Cosine similarity measures the angle between vectors: $\cos(\theta) = \frac{\vec{a} \cdot \vec{b}}{|\vec{a}||\vec{b}|}$. Range: -1 (opposite) to +1 (identical direction). Banks use embeddings for: document search, customer query matching, sentiment analysis, fraud detection (unusual language patterns).

Activity 4

"The Learning Loop"

Reinforcement learning loop showing agent, environment, state, action, and reward

Your Task

  1. A robot trader can buy, sell, or hold. It earns +1 for profit, -1 for loss. What should it learn?
  2. How is this different from supervised learning (where someone tells you the right answer)?
  3. What role does the "state" play?
Reveal Solution

In Reinforcement Learning, the agent learns a policy (state to action mapping) by trial and error. Unlike supervised learning, there's no labeled dataset -- the agent discovers good actions through rewards.
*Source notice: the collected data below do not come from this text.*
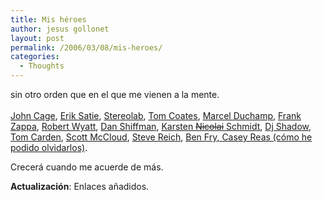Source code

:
 ```yaml
---
title: Mis héroes
author: jesus gollonet
layout: post
permalink: /2006/03/08/mis-heroes/
categories:
  - Thoughts
---
```

sin otro orden que en el que me vienen a la mente.  
[  
John Cage][1], [Erik Satie][2], [Stereolab][3], [Tom Coates][4], [Marcel Duchamp][5], [Frank Zappa][6], [Robert Wyatt][7], [Dan Shiffman][8], [Karsten <del datetime="2006-03-08T12:45:09+00:00">Nicolai</del> <ins datetime="2006-03-08T12:45:09+00:00">Schmidt</ins>][9], [Dj Shadow][10], [Tom Carden][11], [Scott McCloud][12], [Steve Reich][13], <ins datetime="2006-03-16T09:48:52+00:00"><a href="http://www.benfry.com">Ben Fry</a>, <a href="http://www.reas.com/">Casey Reas</a> (cómo he podido olvidarlos)</ins>.

Crecerá cuando me acuerde de más.

**Actualización**: Enlaces añadidos.

 [1]: http://en.wikipedia.org/wiki/John_Cage
 [2]: http://en.wikipedia.org/wiki/Erik_Satie
 [3]: http://www.stereolab.co.uk
 [4]: http://www.plasticbag.org
 [5]: http://en.wikipedia.org/wiki/Marcel_Duchamp
 [6]: http://en.wikipedia.org/wiki/Frank_zappa
 [7]: http://en.wikipedia.org/wiki/Robert_Wyatt
 [8]: http://www.shiffman.net
 [9]: http://www.toxi.co.uk
 [10]: http://www.djshadow.com/
 [11]: http://www.tom-carden.co.uk
 [12]: http://www.scottmccloud.com
 [13]: http://www.stevereich.com
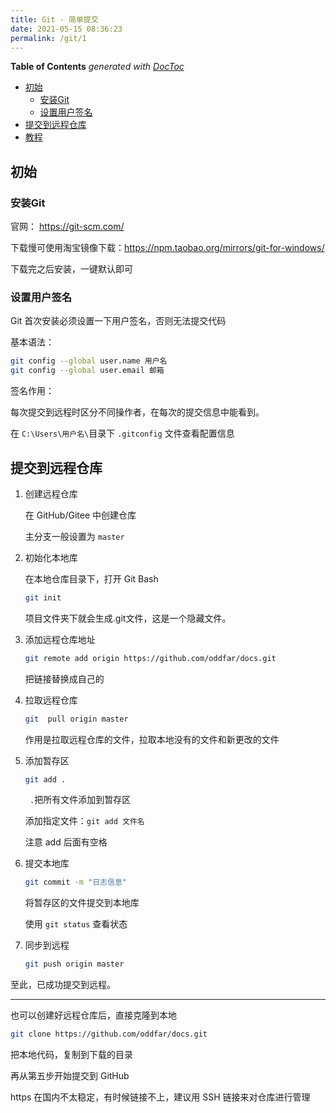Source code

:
 ```yaml
---
title: Git - 简单提交
date: 2021-05-15 08:36:23
permalink: /git/1
---
```


<!-- START doctoc generated TOC please keep comment here to allow auto update -->
<!-- DON'T EDIT THIS SECTION, INSTEAD RE-RUN doctoc TO UPDATE -->
**Table of Contents**  *generated with [DocToc](https://github.com/thlorenz/doctoc)*

- [初始](#%E5%88%9D%E5%A7%8B)
  - [安装Git](#%E5%AE%89%E8%A3%85git)
  - [设置用户签名](#%E8%AE%BE%E7%BD%AE%E7%94%A8%E6%88%B7%E7%AD%BE%E5%90%8D)
- [提交到远程仓库](#%E6%8F%90%E4%BA%A4%E5%88%B0%E8%BF%9C%E7%A8%8B%E4%BB%93%E5%BA%93)
- [教程](#%E6%95%99%E7%A8%8B)

<!-- END doctoc generated TOC please keep comment here to allow auto update -->
## 初始

### 安装Git

官网： https://git-scm.com/

下载慢可使用淘宝镜像下载：https://npm.taobao.org/mirrors/git-for-windows/

下载完之后安装，一键默认即可



### 设置用户签名

Git 首次安装必须设置一下用户签名，否则无法提交代码

基本语法：

```sh
git config --global user.name 用户名
git config --global user.email 邮箱
```

签名作用：

每次提交到远程时区分不同操作者，在每次的提交信息中能看到。

在 `C:\Users\用户名\`目录下 `.gitconfig` 文件查看配置信息

## 提交到远程仓库

1. 创建远程仓库

   在 GitHub/Gitee 中创建仓库

   主分支一般设置为 `master`

2. 初始化本地库

   在本地仓库目录下，打开 Git Bash 

   ```sh
   git init
   ```
   项目文件夹下就会生成.git文件，这是一个隐藏文件。

3. 添加远程仓库地址

   ```sh
   git remote add origin https://github.com/oddfar/docs.git
   ```

   把链接替换成自己的

4. 拉取远程仓库

   ```sh
   git  pull origin master
   ```
   作用是拉取远程仓库的文件，拉取本地没有的文件和新更改的文件

5. 添加暂存区

   ```sh
   git add .
   ```

   ` .`把所有文件添加到暂存区

   添加指定文件：`git add 文件名`

   注意 add 后面有空格

6. 提交本地库

   ```sh
   git commit -m "日志信息"
   ```

   将暂存区的文件提交到本地库

   使用 `git status` 查看状态

7. 同步到远程

   ```sh
   git push origin master
   ```
   



至此，已成功提交到远程。

---

也可以创建好远程仓库后，直接克隆到本地

```sh
git clone https://github.com/oddfar/docs.git
```

把本地代码，复制到下载的目录

再从第五步开始提交到 GitHub

https 在国内不太稳定，有时候链接不上，建议用 SSH 链接来对仓库进行管理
The state (e.g., current prices, portfolio, market indicators) determines which action is best.

Activity 5

"Navigate the Grid"

Q-learning grid world showing state values and optimal path

Your Task

  1. The agent starts at the top-left and wants to reach the goal. What path would you take?
  2. Some cells have penalties -- how do you avoid them?
  3. If you stored a "goodness score" for each cell+direction, how would you update it after each move?
Reveal Solution

This is Q-learning. The Q-table stores $Q(s, a)$ = expected total reward from taking action $a$ in state $s$. Update rule: $Q(s,a) \leftarrow Q(s,a) + \alpha[r + \gamma \max_{a'} Q(s',a') - Q(s,a)]$. Over many episodes, Q-values converge to optimal, and the agent learns the best path.

Activity 6

"Learning to Trade"

Training reward curves showing agent learning over episodes

Your Task

  1. The agent starts badly -- why?
  2. When does performance start improving?
  3. Why does the curve plateau?
  4. What might cause the occasional dips?
Reveal Solution

Early episodes: the agent explores randomly (low reward). As it learns Q-values, it starts exploiting good strategies (rising reward). The plateau means the policy has converged. Dips come from exploration -- the agent occasionally tries random actions (epsilon-greedy) to discover potentially better strategies.